◆ **ASSIGNMENT**
Would you please output the lines from the one holding "- Appropriate HTTP status codes returned" to the end of the entries, exactly and with no others?

◆ **Source data**

+ + + + + + +

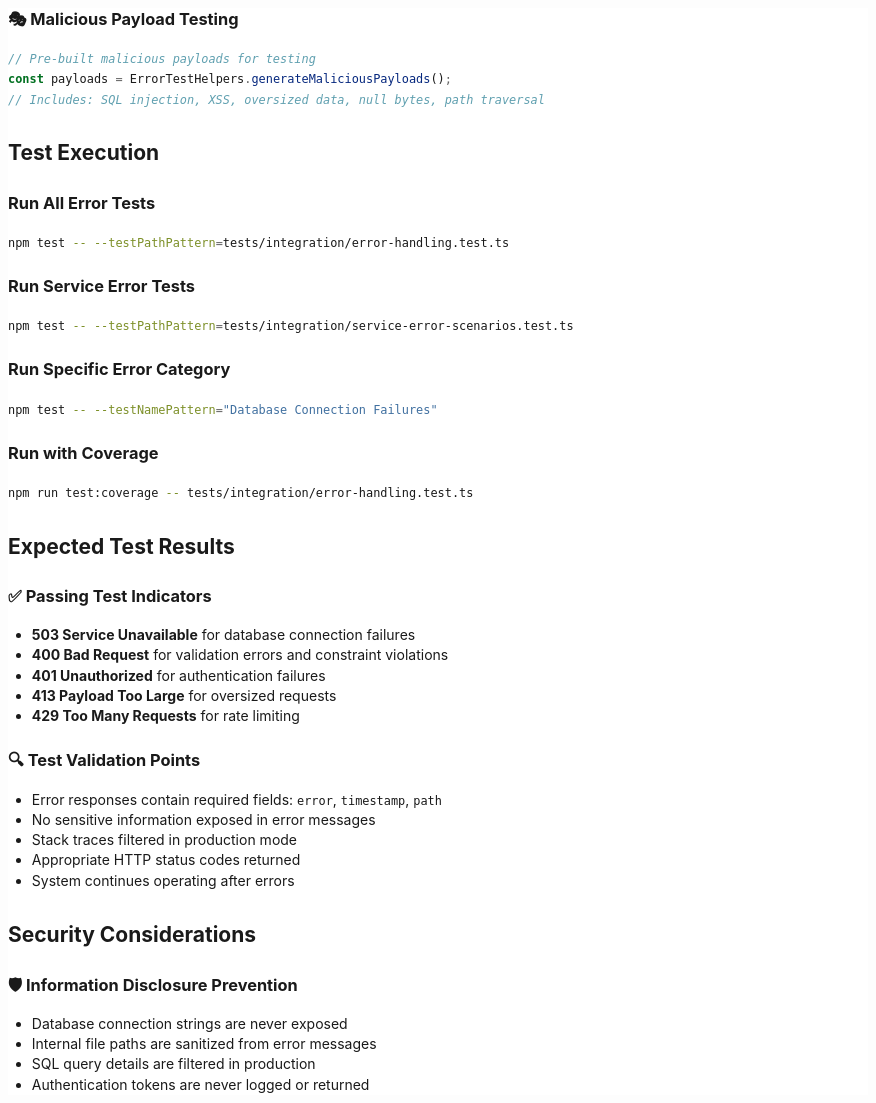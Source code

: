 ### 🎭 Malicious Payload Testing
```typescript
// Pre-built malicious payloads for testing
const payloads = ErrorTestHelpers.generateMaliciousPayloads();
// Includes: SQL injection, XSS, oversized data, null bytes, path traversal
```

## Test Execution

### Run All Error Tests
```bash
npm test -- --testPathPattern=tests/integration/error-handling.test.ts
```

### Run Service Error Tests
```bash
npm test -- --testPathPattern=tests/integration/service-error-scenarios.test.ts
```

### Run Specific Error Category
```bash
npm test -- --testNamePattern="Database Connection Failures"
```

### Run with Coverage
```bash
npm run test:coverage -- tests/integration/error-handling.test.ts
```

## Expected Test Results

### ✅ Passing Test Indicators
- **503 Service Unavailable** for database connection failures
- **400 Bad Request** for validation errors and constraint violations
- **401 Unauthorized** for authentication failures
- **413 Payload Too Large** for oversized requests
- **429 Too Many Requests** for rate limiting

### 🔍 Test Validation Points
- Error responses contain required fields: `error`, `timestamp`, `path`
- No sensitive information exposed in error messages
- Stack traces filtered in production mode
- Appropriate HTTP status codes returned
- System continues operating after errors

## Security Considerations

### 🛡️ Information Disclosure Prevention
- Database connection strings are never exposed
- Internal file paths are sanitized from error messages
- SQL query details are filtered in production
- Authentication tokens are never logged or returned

+ + + + + + +

◆ **REPLY TO THE TASK**
- Appropriate HTTP status codes returned
- System continues operating after errors

## Security Considerations

### 🛡️ Information Disclosure Prevention
- Database connection strings are never exposed
- Internal file paths are sanitized from error messages
- SQL query details are filtered in production
- Authentication tokens are never logged or returned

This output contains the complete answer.